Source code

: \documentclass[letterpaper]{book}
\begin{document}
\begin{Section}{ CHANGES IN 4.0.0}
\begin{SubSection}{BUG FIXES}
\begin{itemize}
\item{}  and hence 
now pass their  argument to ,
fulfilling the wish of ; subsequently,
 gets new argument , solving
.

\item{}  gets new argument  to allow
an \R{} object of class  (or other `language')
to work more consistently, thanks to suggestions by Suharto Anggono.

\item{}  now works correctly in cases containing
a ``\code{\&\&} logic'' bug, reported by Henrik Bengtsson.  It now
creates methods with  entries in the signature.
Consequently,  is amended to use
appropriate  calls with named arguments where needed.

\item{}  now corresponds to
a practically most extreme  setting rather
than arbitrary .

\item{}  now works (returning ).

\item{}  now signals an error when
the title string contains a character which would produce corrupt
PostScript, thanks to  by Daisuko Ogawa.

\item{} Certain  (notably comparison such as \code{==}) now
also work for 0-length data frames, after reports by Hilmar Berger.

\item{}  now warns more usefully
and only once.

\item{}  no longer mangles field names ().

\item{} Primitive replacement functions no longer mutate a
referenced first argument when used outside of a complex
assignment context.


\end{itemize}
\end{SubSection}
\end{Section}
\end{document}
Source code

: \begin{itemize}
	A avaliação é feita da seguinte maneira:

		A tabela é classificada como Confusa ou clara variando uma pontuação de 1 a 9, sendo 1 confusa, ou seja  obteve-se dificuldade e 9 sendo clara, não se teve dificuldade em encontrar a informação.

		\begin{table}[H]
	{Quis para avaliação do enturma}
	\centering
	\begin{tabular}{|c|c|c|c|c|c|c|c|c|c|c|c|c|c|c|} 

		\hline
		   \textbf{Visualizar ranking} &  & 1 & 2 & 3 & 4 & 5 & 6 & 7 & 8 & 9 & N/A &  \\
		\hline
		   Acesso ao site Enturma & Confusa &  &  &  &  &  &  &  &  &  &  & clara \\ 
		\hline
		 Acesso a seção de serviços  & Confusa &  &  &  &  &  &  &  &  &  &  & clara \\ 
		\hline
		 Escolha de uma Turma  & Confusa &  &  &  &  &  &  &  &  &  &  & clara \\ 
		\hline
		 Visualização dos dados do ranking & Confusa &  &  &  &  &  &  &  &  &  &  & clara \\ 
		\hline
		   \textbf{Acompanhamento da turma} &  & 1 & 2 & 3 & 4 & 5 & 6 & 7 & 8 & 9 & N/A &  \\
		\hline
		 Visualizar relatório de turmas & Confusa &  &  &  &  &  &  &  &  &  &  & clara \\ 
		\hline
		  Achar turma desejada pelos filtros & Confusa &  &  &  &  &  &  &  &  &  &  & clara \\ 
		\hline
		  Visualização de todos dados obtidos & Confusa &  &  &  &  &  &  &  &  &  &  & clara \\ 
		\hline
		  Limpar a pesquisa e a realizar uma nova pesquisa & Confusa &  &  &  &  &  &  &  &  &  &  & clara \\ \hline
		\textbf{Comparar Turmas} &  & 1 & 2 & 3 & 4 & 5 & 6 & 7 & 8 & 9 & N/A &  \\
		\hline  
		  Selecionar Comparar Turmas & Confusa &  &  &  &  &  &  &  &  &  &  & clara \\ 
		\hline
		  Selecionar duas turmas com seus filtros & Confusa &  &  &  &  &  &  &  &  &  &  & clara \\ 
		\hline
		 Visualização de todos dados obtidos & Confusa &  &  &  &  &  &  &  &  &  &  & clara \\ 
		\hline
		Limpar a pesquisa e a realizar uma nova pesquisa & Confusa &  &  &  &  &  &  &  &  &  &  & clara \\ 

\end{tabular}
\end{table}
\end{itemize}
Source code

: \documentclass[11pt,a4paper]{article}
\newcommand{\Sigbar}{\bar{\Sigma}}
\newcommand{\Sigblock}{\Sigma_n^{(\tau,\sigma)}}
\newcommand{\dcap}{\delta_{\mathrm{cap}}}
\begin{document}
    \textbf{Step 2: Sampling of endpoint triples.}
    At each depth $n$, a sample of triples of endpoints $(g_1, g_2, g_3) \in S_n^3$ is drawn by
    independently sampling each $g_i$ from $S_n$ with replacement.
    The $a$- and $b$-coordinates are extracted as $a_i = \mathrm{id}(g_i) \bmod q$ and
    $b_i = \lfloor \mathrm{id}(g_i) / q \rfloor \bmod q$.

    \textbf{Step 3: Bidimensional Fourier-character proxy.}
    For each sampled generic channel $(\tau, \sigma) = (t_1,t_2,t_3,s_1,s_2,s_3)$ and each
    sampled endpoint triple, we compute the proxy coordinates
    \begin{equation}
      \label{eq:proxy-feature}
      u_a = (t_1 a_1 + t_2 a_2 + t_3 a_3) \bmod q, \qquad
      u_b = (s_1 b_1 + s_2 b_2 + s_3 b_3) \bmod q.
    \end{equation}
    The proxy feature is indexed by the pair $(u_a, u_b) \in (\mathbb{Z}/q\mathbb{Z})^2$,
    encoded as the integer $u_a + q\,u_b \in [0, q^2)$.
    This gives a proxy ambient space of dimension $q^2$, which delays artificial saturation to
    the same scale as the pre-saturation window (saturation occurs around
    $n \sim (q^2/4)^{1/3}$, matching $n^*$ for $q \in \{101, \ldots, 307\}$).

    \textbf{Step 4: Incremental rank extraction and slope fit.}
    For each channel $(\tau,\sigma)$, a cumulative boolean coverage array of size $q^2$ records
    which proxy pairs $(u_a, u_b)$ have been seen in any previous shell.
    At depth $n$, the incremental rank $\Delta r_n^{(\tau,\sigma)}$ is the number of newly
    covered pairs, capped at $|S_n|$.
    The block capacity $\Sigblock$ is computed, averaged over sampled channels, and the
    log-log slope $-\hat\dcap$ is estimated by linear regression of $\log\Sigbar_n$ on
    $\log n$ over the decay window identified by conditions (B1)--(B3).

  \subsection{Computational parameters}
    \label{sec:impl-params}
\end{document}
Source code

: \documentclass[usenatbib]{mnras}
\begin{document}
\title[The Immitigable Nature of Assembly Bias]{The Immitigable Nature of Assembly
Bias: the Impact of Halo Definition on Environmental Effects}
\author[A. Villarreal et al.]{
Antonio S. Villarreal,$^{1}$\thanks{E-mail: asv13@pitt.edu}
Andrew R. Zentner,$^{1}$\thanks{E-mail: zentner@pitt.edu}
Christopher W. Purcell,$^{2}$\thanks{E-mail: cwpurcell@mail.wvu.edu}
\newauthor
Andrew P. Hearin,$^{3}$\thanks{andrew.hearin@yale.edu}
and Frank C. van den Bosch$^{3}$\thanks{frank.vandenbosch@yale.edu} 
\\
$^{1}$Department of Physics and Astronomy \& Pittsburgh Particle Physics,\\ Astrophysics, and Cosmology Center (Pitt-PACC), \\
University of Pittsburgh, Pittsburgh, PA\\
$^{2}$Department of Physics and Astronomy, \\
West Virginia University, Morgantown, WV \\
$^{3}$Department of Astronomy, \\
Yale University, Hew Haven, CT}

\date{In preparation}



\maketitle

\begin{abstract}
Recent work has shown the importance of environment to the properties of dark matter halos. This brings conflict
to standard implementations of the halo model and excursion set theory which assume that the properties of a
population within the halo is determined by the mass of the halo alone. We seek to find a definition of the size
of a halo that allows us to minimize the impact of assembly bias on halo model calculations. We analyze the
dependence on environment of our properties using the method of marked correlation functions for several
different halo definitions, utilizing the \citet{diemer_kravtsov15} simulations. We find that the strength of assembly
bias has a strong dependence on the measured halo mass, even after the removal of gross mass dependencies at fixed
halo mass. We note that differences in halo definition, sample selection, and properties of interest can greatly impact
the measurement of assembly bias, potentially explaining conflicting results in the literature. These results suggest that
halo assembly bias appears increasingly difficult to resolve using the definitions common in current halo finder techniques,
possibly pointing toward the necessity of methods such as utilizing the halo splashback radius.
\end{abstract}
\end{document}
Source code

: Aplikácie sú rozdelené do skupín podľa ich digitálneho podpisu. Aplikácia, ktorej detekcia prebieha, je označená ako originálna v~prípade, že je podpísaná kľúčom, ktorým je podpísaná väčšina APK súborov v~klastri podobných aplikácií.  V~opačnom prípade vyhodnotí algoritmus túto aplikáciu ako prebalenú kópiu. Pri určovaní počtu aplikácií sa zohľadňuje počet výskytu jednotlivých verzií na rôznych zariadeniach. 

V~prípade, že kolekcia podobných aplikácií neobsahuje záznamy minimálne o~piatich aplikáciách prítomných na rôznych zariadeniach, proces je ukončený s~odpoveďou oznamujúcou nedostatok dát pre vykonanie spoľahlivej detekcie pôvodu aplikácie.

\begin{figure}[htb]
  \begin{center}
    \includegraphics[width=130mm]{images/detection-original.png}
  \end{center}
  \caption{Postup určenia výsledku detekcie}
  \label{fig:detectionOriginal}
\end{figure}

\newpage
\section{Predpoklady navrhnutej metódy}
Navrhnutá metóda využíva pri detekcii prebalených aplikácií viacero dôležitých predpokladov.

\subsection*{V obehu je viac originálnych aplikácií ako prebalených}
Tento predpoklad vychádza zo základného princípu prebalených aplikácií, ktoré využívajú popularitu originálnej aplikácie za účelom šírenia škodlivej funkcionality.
=======
What is required>
How many lines of the listing contain the word "proxy"? Reply with only the number.

Solution to this exercise>
6